→ Rendered images with source text
—————
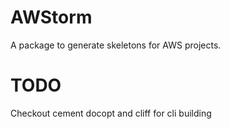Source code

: # AWStorm

A package to generate skeletons for AWS projects.

# TODO

Checkout cement docopt and cliff for cli building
—————
→ Work to be completed
Every record must be copied exactly, with images dropped from the result.

→ Answer for this exercise
Source code

: # AWStorm

A package to generate skeletons for AWS projects.

# TODO

Checkout cement docopt and cliff for cli building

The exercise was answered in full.